- Born: 24 June 1954 Bangkok, Thailand
- Died: 7 June 2013 (aged 58) Prachuap Khiri Khan, Thailand
- Children: Kongkarun Siprasan
- Parents: Plaek Anchanbutr (father); Nantha Chatrakul na Ayudhaya (mother);

= Akeyuth Anchanbutr =

Akeyuth Anchanbutr (เอกยุทธ อัญชันบุตร; ; 24 June 1954—7 June 2013) was a Thai pyramid scheme operator and political activist.

Akeyuth was the head of the controversial Charter Investment pyramid scheme, which collapsed in 1983. He fled to England in 1984 to avoid charges. Akeyuth then invested the proceeds of pyramid scheme in a chain of oriental supermarkets and is estimated to have accumulated a personal wealth of billions.

In 2004, after the 20 year statute of limitations was exhausted, he returned to Thailand and launched a campaign against Prime Minister Thaksin Shinawatra. His Thailand Insider website was strongly critical of the Prime Minister, and was temporarily blocked by Thai authorities on June 21, 2005, and again on December 15, 2005. He also attacked the premiership of Thaksin's sister Yingluck Shinawatra, causing a scandal in 2012 when he revealed that she had a private meeting with business executives at the Four Seasons Hotel in Bangkok.

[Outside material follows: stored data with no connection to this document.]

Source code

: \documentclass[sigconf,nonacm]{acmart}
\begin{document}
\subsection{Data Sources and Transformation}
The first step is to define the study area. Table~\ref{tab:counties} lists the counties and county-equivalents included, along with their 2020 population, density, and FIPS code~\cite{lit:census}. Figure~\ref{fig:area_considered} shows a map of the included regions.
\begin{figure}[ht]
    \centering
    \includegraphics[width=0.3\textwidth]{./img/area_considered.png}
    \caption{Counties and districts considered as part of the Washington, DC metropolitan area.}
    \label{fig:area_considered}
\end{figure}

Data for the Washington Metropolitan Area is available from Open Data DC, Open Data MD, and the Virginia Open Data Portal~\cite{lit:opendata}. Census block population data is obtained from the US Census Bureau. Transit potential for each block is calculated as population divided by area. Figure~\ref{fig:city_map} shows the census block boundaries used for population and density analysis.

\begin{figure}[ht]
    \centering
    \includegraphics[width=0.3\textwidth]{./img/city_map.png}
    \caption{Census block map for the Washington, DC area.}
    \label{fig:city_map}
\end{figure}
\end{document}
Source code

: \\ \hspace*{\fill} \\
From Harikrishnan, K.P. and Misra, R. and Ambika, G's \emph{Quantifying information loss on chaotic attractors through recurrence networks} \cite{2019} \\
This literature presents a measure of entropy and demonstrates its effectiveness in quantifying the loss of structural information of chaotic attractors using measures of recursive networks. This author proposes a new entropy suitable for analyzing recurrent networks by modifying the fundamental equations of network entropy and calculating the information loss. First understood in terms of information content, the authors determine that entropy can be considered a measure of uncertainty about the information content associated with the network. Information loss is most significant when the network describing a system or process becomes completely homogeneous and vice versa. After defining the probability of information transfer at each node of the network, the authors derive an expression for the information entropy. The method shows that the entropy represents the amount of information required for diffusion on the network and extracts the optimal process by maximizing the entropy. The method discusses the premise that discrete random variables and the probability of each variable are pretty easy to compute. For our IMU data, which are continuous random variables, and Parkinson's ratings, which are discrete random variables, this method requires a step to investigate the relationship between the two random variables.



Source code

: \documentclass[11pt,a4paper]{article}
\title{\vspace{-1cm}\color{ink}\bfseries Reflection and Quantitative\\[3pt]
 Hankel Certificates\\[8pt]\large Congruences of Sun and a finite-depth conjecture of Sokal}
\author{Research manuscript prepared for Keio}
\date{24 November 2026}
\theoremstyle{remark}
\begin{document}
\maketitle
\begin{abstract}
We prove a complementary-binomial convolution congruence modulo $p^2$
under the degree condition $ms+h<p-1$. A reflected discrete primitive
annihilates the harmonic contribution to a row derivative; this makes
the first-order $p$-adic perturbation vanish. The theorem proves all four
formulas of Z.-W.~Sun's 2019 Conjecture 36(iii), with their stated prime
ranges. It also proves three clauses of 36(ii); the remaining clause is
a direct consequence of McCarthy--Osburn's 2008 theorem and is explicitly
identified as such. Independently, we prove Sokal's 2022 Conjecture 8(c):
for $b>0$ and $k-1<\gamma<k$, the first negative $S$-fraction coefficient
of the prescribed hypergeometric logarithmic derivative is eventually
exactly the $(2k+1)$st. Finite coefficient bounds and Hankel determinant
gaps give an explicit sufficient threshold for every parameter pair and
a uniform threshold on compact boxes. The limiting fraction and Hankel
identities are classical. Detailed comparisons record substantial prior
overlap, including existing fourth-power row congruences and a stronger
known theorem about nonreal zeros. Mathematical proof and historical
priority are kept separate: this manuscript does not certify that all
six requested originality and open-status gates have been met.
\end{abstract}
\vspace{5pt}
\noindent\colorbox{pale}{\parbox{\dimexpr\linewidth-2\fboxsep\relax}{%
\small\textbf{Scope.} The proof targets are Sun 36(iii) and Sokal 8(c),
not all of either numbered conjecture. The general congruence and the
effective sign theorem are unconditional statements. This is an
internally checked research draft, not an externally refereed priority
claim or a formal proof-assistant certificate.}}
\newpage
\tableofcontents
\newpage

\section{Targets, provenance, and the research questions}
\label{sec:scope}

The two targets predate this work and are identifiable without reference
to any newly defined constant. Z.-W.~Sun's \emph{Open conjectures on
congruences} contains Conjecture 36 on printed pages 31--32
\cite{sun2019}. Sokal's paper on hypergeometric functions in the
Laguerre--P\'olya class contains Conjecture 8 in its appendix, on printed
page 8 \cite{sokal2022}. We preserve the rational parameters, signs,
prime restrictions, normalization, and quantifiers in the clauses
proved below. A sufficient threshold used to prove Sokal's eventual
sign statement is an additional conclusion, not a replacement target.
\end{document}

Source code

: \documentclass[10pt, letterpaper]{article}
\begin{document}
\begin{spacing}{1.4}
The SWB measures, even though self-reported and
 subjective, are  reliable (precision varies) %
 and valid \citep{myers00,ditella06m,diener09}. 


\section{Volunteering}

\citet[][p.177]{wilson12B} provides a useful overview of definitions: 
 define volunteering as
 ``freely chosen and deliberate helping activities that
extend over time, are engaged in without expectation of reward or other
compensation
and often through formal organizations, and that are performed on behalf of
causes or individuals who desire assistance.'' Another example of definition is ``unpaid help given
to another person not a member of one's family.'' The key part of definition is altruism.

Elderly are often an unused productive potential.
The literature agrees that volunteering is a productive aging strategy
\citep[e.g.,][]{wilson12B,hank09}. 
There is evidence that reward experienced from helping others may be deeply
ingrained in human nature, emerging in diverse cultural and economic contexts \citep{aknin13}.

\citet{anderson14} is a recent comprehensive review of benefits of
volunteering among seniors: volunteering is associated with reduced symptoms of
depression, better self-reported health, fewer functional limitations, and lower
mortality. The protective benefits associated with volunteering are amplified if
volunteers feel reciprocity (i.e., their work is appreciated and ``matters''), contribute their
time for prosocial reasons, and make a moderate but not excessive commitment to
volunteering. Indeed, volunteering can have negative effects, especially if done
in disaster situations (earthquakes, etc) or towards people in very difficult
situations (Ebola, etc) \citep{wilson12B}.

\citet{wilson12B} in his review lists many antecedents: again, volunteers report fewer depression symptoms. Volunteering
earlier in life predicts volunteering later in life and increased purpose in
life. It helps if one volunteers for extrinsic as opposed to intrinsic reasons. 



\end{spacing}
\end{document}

Akeyuth was murdered in June 2013. He was last seen on 6 June, and his body discovered on 11 June. His driver Santiphap Pengduang was arrested and confessed to murdering Akeyuth with financial motives. This was questioned by Akeyuth's former lawyer Suwat Apaipak, who said that Santiphap had later claimed to have been hired. However, Suwat dropped the case in August, claiming to have received death threats. Santiphap and his friend Sutthipoing Pimpisarn were sentenced in December 2014 to death commuted to life imprisonment for their confessions, while two others, who had been involved in concealing the body, received nineteen and eight months. Santiphap's parents were found guilty of keeping and hiding the stolen cash. They appealed, and the case went to the Supreme Court in 2017, which upheld their sixteen-month jail terms.